Among the entries below, find every line that contains the string "viewPos", then copy it.

» **INPUT DATA**
--- START ---

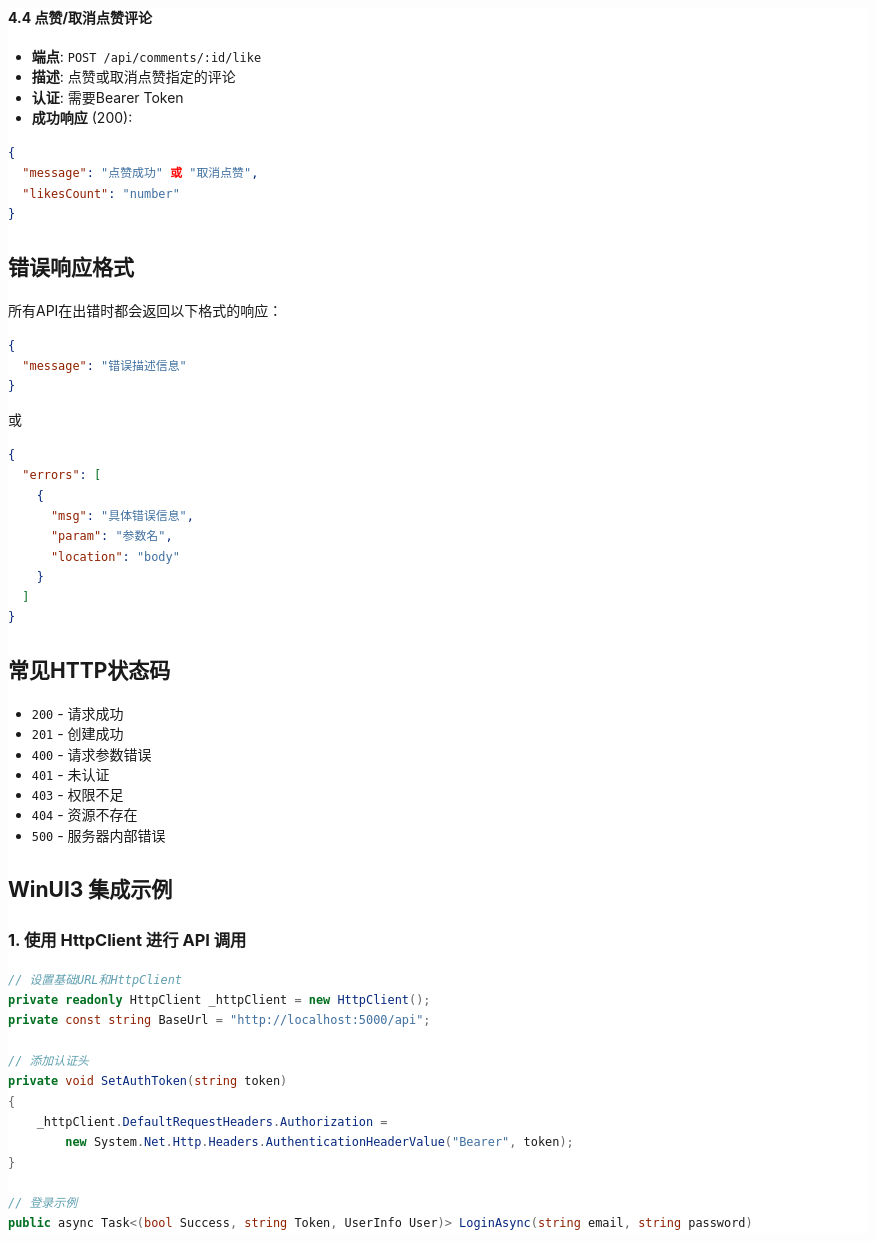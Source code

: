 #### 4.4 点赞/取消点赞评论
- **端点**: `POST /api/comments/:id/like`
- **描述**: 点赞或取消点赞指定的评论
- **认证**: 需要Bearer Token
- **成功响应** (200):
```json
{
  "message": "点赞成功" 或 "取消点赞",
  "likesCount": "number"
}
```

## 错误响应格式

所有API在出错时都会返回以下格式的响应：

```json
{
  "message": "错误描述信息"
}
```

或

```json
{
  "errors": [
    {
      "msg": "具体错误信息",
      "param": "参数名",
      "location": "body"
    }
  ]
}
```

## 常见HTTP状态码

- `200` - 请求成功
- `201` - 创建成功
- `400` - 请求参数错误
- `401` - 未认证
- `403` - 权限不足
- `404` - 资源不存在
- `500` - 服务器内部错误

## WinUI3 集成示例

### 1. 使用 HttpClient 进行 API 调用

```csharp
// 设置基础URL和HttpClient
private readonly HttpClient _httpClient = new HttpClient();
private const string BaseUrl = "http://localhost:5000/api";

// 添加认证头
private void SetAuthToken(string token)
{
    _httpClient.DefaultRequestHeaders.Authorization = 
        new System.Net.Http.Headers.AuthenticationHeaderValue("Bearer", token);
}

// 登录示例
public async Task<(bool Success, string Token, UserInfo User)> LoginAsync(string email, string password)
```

--- END ---
--- START ---

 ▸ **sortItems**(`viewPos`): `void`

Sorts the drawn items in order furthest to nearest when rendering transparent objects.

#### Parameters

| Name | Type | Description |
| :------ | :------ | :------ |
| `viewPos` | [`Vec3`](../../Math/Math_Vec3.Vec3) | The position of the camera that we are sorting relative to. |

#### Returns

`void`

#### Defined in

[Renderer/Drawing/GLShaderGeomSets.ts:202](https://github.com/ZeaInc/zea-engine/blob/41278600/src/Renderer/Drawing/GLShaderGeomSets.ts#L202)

--- END ---
--- START ---

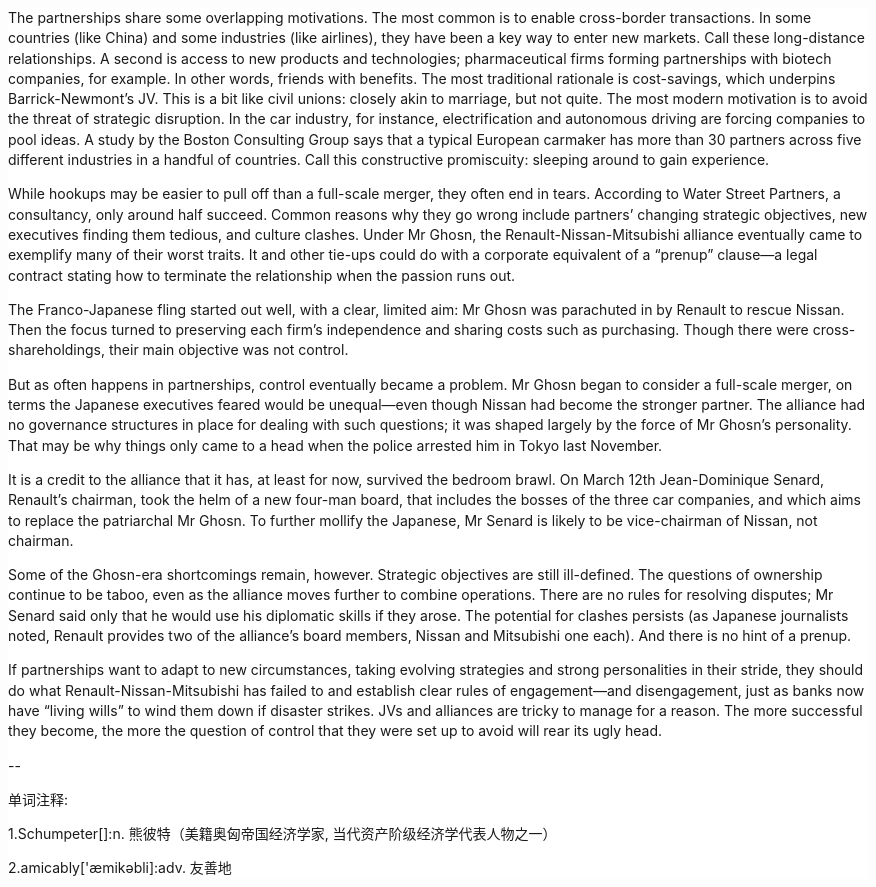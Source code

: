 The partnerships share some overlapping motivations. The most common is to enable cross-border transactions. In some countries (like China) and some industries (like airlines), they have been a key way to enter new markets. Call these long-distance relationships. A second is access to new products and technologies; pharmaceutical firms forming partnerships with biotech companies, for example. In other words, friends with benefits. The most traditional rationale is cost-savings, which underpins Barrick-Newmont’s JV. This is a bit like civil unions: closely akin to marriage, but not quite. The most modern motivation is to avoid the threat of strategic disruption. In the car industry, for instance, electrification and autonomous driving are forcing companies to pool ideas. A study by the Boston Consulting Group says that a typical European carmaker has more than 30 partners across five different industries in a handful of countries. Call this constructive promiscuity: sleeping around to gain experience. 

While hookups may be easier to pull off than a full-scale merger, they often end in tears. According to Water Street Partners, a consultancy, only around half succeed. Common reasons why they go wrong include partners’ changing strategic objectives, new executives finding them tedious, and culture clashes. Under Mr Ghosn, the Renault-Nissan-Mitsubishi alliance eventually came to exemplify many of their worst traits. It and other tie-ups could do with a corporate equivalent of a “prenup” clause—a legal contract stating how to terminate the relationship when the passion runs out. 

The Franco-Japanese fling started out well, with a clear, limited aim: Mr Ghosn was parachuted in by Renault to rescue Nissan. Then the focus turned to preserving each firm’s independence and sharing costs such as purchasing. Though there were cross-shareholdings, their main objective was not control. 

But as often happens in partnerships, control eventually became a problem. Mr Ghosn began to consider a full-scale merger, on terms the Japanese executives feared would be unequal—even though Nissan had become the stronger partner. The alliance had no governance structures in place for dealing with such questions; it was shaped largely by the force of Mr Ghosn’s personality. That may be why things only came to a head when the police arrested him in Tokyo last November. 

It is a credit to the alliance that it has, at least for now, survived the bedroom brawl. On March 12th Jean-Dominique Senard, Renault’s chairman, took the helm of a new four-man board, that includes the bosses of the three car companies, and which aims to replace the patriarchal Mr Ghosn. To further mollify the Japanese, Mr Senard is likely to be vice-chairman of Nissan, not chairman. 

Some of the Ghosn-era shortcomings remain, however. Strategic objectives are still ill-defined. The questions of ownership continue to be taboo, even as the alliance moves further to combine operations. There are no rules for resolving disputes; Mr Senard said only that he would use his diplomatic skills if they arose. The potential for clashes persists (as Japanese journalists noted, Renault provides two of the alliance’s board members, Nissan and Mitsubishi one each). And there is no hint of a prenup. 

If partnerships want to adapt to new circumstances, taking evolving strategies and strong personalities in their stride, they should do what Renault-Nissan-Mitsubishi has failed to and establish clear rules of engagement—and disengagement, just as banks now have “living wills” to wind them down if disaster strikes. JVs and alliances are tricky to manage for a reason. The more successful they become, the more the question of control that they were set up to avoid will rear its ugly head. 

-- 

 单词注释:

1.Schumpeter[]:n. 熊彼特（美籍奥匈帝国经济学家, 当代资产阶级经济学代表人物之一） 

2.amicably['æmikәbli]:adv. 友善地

--- END ---

» **ANSWER SECTION**
 ▸ **sortItems**(`viewPos`): `void`
| `viewPos` | [`Vec3`](../../Math/Math_Vec3.Vec3) | The position of the camera that we are sorting relative to. |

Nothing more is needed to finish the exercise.